What you are asked to do - Below are entries; output exactly the lines from the one with "UI 的套件相依性，新增 [更新]" to the one with "的 [更新] 體驗](media/releasenotes-59-update.png)", both included, and nothing else.

Data for analysis -
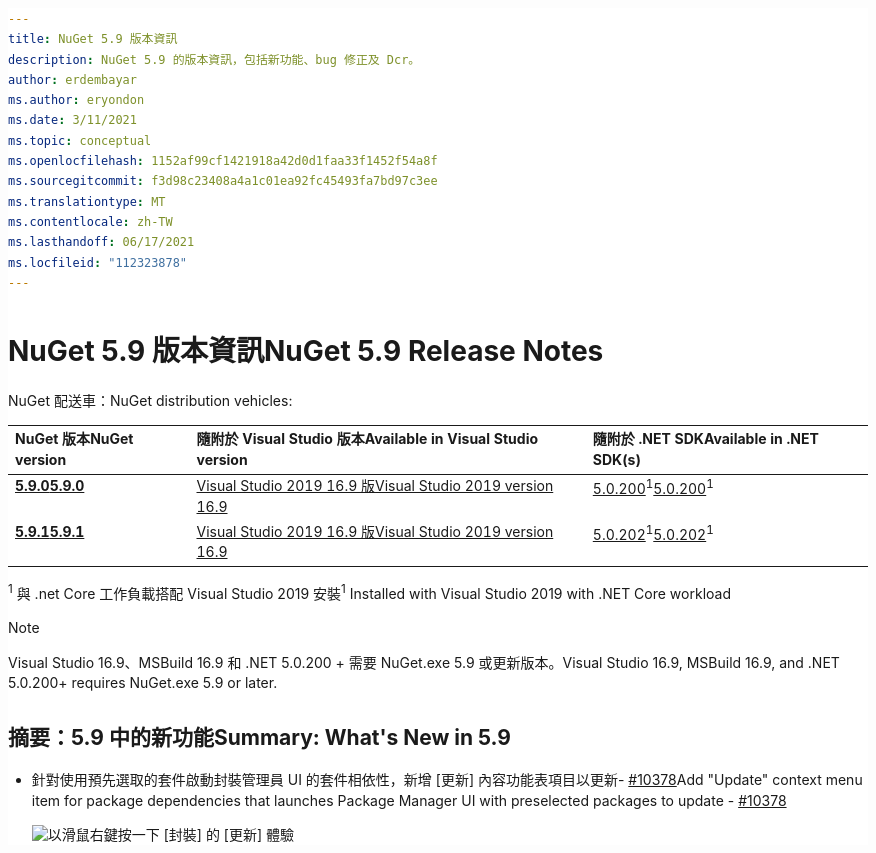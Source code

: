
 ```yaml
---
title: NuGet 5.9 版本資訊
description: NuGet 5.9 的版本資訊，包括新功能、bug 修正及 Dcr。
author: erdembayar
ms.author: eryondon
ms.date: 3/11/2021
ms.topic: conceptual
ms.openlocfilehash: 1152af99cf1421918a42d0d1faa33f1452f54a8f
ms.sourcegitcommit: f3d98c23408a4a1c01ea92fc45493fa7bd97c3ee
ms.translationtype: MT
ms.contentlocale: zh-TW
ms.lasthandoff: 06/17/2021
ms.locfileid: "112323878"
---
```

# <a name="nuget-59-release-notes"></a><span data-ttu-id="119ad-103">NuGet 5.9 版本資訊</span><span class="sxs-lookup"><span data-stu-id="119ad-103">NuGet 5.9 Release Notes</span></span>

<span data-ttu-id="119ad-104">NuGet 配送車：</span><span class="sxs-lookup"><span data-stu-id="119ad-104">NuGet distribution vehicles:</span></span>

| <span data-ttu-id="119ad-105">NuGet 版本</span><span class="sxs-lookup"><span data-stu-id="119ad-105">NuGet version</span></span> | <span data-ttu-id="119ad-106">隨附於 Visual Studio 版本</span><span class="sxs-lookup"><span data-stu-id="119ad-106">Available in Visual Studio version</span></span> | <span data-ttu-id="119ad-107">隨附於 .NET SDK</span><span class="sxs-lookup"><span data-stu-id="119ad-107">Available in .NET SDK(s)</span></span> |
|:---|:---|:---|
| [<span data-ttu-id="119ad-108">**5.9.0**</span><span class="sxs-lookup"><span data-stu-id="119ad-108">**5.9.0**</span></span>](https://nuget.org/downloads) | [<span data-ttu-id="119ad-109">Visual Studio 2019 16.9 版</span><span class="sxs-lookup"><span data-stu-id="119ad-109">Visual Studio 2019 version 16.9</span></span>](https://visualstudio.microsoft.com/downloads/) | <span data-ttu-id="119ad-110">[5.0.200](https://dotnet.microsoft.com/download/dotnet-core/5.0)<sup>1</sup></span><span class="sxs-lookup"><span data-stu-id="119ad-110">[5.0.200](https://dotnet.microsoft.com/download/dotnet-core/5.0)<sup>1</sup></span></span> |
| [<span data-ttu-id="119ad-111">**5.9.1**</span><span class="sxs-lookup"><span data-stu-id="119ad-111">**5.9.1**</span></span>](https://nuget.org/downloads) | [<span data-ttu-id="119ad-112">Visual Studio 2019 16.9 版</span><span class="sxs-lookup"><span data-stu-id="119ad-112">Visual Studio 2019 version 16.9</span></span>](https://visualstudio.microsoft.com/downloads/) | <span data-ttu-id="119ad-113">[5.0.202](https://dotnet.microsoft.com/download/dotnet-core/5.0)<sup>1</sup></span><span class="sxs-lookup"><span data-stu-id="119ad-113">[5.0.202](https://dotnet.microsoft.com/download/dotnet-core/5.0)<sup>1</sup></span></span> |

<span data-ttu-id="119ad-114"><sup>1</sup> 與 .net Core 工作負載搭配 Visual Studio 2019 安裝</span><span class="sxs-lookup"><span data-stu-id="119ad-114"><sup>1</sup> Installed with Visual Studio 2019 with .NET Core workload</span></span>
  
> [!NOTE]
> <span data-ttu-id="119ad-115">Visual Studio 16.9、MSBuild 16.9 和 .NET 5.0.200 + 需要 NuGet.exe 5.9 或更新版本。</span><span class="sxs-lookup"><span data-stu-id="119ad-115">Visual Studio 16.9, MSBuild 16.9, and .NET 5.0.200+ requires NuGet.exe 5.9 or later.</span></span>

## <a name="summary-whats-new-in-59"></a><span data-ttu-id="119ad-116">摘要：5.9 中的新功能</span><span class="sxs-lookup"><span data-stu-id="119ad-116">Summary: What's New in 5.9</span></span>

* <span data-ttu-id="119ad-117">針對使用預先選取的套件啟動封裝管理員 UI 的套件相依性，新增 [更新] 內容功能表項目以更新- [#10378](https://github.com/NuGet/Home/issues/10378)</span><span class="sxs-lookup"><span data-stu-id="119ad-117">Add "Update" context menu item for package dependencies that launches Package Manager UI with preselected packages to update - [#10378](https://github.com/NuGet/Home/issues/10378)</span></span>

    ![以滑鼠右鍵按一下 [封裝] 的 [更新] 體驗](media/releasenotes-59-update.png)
...
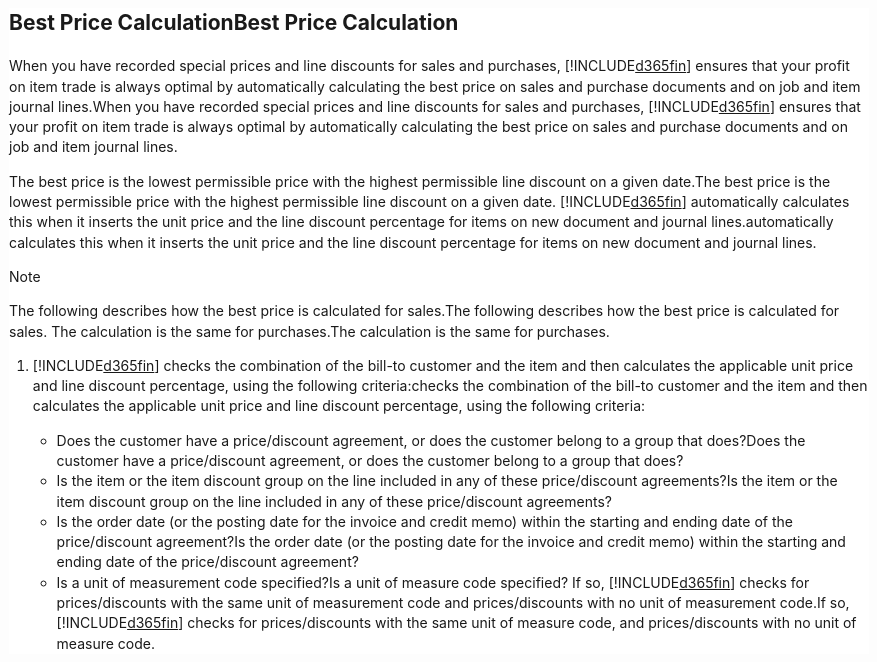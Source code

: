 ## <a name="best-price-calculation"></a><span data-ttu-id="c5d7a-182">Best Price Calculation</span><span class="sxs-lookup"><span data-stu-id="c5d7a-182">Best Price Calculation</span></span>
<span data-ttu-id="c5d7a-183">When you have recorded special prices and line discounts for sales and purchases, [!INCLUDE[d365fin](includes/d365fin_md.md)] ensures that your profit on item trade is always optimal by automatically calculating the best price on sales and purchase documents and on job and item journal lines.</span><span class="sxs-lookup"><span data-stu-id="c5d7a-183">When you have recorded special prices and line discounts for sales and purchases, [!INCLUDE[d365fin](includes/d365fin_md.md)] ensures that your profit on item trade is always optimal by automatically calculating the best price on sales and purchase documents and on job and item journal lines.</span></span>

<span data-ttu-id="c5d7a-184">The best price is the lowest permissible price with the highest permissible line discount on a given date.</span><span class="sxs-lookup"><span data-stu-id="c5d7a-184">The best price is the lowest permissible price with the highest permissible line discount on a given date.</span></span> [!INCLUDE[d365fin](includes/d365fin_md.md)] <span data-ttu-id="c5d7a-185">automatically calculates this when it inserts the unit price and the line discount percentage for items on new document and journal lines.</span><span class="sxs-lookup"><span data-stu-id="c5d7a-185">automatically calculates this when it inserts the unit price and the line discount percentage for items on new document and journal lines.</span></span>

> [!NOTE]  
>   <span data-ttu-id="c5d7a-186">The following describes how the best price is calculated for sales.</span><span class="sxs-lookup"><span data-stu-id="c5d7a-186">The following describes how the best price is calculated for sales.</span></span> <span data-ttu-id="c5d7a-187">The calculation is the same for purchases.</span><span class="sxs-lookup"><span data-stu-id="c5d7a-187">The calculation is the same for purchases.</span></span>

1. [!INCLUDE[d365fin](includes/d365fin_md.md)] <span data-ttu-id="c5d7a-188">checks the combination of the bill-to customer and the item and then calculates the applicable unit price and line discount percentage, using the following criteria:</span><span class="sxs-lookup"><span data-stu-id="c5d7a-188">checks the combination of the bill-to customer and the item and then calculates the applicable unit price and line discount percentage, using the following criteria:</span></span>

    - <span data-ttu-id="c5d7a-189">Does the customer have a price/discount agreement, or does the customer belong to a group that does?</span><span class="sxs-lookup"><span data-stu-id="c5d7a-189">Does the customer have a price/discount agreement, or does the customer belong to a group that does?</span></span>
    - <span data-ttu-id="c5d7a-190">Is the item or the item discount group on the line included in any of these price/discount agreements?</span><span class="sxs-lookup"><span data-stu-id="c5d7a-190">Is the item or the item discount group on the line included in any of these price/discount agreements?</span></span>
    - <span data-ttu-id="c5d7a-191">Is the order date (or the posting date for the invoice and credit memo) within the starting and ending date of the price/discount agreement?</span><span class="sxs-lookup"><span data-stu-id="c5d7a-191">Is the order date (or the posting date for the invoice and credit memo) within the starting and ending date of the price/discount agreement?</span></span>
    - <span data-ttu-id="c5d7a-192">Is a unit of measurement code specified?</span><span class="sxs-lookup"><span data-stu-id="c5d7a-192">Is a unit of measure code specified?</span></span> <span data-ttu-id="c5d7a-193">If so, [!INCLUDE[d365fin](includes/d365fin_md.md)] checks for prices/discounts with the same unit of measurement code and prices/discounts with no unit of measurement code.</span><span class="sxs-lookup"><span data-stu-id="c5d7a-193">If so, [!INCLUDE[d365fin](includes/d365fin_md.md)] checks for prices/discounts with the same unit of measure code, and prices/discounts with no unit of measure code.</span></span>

Exercise output -
* <span data-ttu-id="119ad-117">針對使用預先選取的套件啟動封裝管理員 UI 的套件相依性，新增 [更新] 內容功能表項目以更新- [#10378](https://github.com/NuGet/Home/issues/10378)</span><span class="sxs-lookup"><span data-stu-id="119ad-117">Add "Update" context menu item for package dependencies that launches Package Manager UI with preselected packages to update - [#10378](https://github.com/NuGet/Home/issues/10378)</span></span>

    ![以滑鼠右鍵按一下 [封裝] 的 [更新] 體驗](media/releasenotes-59-update.png)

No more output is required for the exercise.